#### Exercise aim
Each record must come back unchanged in your answer, stripped of its images.

Stored data:
=== Begin Enclosure ===
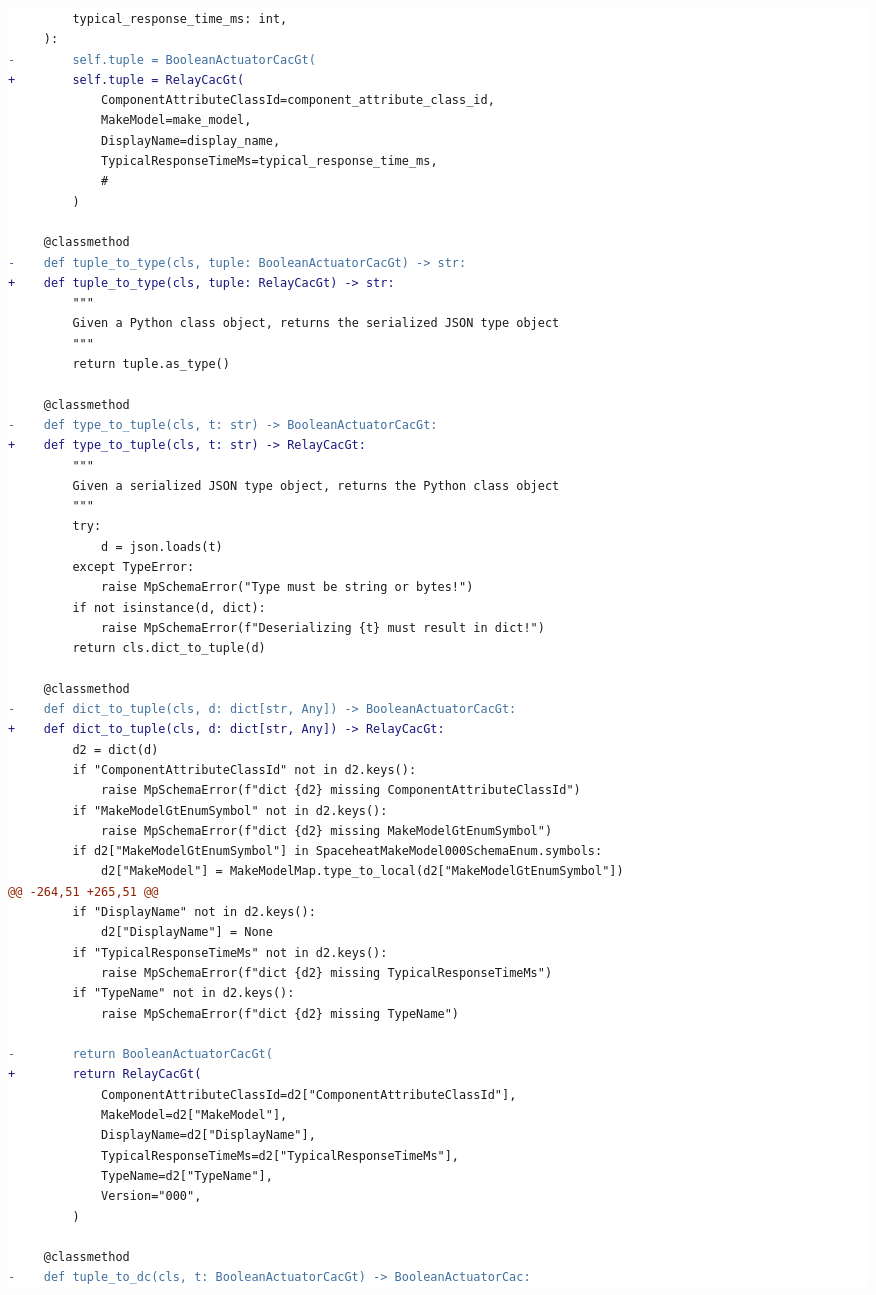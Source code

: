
 ```diff
         typical_response_time_ms: int,
     ):
-        self.tuple = BooleanActuatorCacGt(
+        self.tuple = RelayCacGt(
             ComponentAttributeClassId=component_attribute_class_id,
             MakeModel=make_model,
             DisplayName=display_name,
             TypicalResponseTimeMs=typical_response_time_ms,
             #
         )
 
     @classmethod
-    def tuple_to_type(cls, tuple: BooleanActuatorCacGt) -> str:
+    def tuple_to_type(cls, tuple: RelayCacGt) -> str:
         """
         Given a Python class object, returns the serialized JSON type object
         """
         return tuple.as_type()
 
     @classmethod
-    def type_to_tuple(cls, t: str) -> BooleanActuatorCacGt:
+    def type_to_tuple(cls, t: str) -> RelayCacGt:
         """
         Given a serialized JSON type object, returns the Python class object
         """
         try:
             d = json.loads(t)
         except TypeError:
             raise MpSchemaError("Type must be string or bytes!")
         if not isinstance(d, dict):
             raise MpSchemaError(f"Deserializing {t} must result in dict!")
         return cls.dict_to_tuple(d)
 
     @classmethod
-    def dict_to_tuple(cls, d: dict[str, Any]) -> BooleanActuatorCacGt:
+    def dict_to_tuple(cls, d: dict[str, Any]) -> RelayCacGt:
         d2 = dict(d)
         if "ComponentAttributeClassId" not in d2.keys():
             raise MpSchemaError(f"dict {d2} missing ComponentAttributeClassId")
         if "MakeModelGtEnumSymbol" not in d2.keys():
             raise MpSchemaError(f"dict {d2} missing MakeModelGtEnumSymbol")
         if d2["MakeModelGtEnumSymbol"] in SpaceheatMakeModel000SchemaEnum.symbols:
             d2["MakeModel"] = MakeModelMap.type_to_local(d2["MakeModelGtEnumSymbol"])
@@ -264,51 +265,51 @@
         if "DisplayName" not in d2.keys():
             d2["DisplayName"] = None
         if "TypicalResponseTimeMs" not in d2.keys():
             raise MpSchemaError(f"dict {d2} missing TypicalResponseTimeMs")
         if "TypeName" not in d2.keys():
             raise MpSchemaError(f"dict {d2} missing TypeName")
 
-        return BooleanActuatorCacGt(
+        return RelayCacGt(
             ComponentAttributeClassId=d2["ComponentAttributeClassId"],
             MakeModel=d2["MakeModel"],
             DisplayName=d2["DisplayName"],
             TypicalResponseTimeMs=d2["TypicalResponseTimeMs"],
             TypeName=d2["TypeName"],
             Version="000",
         )
 
     @classmethod
-    def tuple_to_dc(cls, t: BooleanActuatorCacGt) -> BooleanActuatorCac:
```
=== End Enclosure ===
#### Answer for this exercise
Source code

:
 ```diff
         typical_response_time_ms: int,
     ):
-        self.tuple = BooleanActuatorCacGt(
+        self.tuple = RelayCacGt(
             ComponentAttributeClassId=component_attribute_class_id,
             MakeModel=make_model,
             DisplayName=display_name,
             TypicalResponseTimeMs=typical_response_time_ms,
             #
         )
 
     @classmethod
-    def tuple_to_type(cls, tuple: BooleanActuatorCacGt) -> str:
+    def tuple_to_type(cls, tuple: RelayCacGt) -> str:
         """
         Given a Python class object, returns the serialized JSON type object
         """
         return tuple.as_type()
 
     @classmethod
-    def type_to_tuple(cls, t: str) -> BooleanActuatorCacGt:
+    def type_to_tuple(cls, t: str) -> RelayCacGt:
         """
         Given a serialized JSON type object, returns the Python class object
         """
         try:
             d = json.loads(t)
         except TypeError:
             raise MpSchemaError("Type must be string or bytes!")
         if not isinstance(d, dict):
             raise MpSchemaError(f"Deserializing {t} must result in dict!")
         return cls.dict_to_tuple(d)
 
     @classmethod
-    def dict_to_tuple(cls, d: dict[str, Any]) -> BooleanActuatorCacGt:
+    def dict_to_tuple(cls, d: dict[str, Any]) -> RelayCacGt:
         d2 = dict(d)
         if "ComponentAttributeClassId" not in d2.keys():
             raise MpSchemaError(f"dict {d2} missing ComponentAttributeClassId")
         if "MakeModelGtEnumSymbol" not in d2.keys():
             raise MpSchemaError(f"dict {d2} missing MakeModelGtEnumSymbol")
         if d2["MakeModelGtEnumSymbol"] in SpaceheatMakeModel000SchemaEnum.symbols:
             d2["MakeModel"] = MakeModelMap.type_to_local(d2["MakeModelGtEnumSymbol"])
@@ -264,51 +265,51 @@
         if "DisplayName" not in d2.keys():
             d2["DisplayName"] = None
         if "TypicalResponseTimeMs" not in d2.keys():
             raise MpSchemaError(f"dict {d2} missing TypicalResponseTimeMs")
         if "TypeName" not in d2.keys():
             raise MpSchemaError(f"dict {d2} missing TypeName")
 
-        return BooleanActuatorCacGt(
+        return RelayCacGt(
             ComponentAttributeClassId=d2["ComponentAttributeClassId"],
             MakeModel=d2["MakeModel"],
             DisplayName=d2["DisplayName"],
             TypicalResponseTimeMs=d2["TypicalResponseTimeMs"],
             TypeName=d2["TypeName"],
             Version="000",
         )
 
     @classmethod
-    def tuple_to_dc(cls, t: BooleanActuatorCacGt) -> BooleanActuatorCac:
```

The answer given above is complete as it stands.